Only in a very small area. Outside of that, they all "discard" information.
I've got nothing against first order. I am simply pointing out that claims that they are superior due to their minimum-phase nature has no support in literature of any kind as far as I'm aware, despite efforts to determine such audibility.
Dave
My comments were not directed to preferences at all nor to whether a design measures well or not. I have preferred second order over time in passive systems, though I know that first order "measures better" in certain aspects though in a limited window. In the end I'm no different, I listen to what I prefer as well.
I would also say that logic may dictate only likelihood that I am correct, because someone may one day prove some level of audibility of phase above the bass region. DSP systems allow for reduction of variables in testing.
The thing is, I can listen to an LR4 system with its group delay and then listen to the same one with linear phase.

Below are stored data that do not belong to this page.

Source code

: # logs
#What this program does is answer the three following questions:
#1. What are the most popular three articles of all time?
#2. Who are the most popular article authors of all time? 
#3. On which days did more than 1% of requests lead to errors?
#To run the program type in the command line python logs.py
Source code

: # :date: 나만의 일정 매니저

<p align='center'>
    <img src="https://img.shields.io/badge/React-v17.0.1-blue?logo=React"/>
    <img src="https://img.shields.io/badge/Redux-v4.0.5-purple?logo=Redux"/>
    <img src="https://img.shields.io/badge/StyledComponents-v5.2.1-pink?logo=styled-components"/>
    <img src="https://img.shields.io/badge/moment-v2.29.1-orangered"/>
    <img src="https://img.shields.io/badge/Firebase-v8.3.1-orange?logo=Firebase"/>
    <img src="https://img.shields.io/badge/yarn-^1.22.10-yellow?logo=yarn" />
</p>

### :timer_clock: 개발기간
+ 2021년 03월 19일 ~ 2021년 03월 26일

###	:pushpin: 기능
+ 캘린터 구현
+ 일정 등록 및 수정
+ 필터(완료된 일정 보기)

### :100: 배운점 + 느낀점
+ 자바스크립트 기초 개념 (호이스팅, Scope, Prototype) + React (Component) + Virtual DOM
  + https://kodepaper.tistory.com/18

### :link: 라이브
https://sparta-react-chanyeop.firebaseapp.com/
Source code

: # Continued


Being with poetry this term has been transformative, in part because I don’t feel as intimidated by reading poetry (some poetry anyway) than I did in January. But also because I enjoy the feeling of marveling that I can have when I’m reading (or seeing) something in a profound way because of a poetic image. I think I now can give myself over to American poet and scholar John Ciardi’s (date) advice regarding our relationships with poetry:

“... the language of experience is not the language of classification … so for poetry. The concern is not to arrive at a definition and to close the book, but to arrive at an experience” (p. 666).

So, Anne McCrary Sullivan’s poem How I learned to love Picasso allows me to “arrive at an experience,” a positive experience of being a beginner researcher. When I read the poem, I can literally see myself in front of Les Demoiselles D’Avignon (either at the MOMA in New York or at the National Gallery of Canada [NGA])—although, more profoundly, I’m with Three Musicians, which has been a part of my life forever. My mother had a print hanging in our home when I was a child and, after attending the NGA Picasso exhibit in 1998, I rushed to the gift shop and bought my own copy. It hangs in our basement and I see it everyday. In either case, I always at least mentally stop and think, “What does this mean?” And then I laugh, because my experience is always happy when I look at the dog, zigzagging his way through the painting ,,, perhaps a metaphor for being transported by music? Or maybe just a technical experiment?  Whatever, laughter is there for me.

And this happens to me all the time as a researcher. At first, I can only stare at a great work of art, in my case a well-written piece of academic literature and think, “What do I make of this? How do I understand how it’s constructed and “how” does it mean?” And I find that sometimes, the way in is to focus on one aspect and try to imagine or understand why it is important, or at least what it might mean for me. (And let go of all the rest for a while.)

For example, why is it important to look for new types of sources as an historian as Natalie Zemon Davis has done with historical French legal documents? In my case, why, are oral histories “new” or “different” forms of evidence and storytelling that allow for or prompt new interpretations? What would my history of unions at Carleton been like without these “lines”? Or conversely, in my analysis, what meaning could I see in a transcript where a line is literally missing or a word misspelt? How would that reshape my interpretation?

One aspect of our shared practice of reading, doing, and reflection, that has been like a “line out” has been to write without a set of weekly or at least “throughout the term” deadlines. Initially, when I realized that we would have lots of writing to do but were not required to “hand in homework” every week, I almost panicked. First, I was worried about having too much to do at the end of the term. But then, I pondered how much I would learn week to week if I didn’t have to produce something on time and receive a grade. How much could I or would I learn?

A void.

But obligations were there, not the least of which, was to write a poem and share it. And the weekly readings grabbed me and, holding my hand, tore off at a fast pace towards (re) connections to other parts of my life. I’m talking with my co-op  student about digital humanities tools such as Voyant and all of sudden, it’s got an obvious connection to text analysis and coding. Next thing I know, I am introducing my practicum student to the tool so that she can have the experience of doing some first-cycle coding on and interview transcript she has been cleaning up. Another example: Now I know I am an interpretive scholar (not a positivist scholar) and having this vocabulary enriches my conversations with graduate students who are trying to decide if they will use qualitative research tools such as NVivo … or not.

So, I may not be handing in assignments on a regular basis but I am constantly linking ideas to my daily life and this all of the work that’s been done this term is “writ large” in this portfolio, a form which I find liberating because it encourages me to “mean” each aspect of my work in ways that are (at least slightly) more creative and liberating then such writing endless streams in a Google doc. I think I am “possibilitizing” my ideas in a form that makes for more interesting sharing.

All else is essentially equal. If minimum-phase or even linear phase made a large difference, I would expect it to be easily discerned. It should be obvious, but evidence suggests it is not. So far it is not to me, but as I said, I'm going to experiment more.
Dave
But thats like saying 'my mother, who isnt an audiophile cant hear the difference between one speaker and another so there isnt any difference'.
AES E-Library: On the Perception of Phase Distortion
There is literature and reserach available if you look for it. That paper above would also explain why you cant hear it.
That's not accurate at all and certainly not what I said. I know without question that there is a measurable difference. I also know that different types of crossovers can have quite audible differences. What is not addressed in most anecdotal claims is the fact that there are more variables at play than phase alone. There are reasons other than phase that are more influential. That it may take headphones and carefully contrived tests is simply more evidence that with most music signals it is not audible.
That reference appears to similar to what Linkwitz did here. The AES paper description includes this:
I may spend the $20 for that paper (I'm not a member). With an actual speaker system that may itself be an allpass (though one could use one of constant power), it would seem likely that adding more phase distortion to an existing one would be problematic.
Interestingly, Linkwitz says this:
I can't say why I cannot yet hear a difference, but I don't yet hear it. That is actually the point. Were it dramatic as is at times claimed, I should hear it easily, certainly when I'm making the attempt. The one thing that I can say is that the only difference in my testing can be reduced to phase alone.
Dave
I accept there are many variables. So the question is which ones have you changed and how can you claim that its been reduced to phase alone?
As I described earlier, I'm using DSP software, specifically SoundEasy v17 and its Ultimate Equalizer. Check item 5 of the DSP functions. This allows one to create a crossover and select whether one wants phase equalization or not.
Here's a link to measured responses using SE v17 by john k:
An externally hosted image should be here but it was not working when we last tested it.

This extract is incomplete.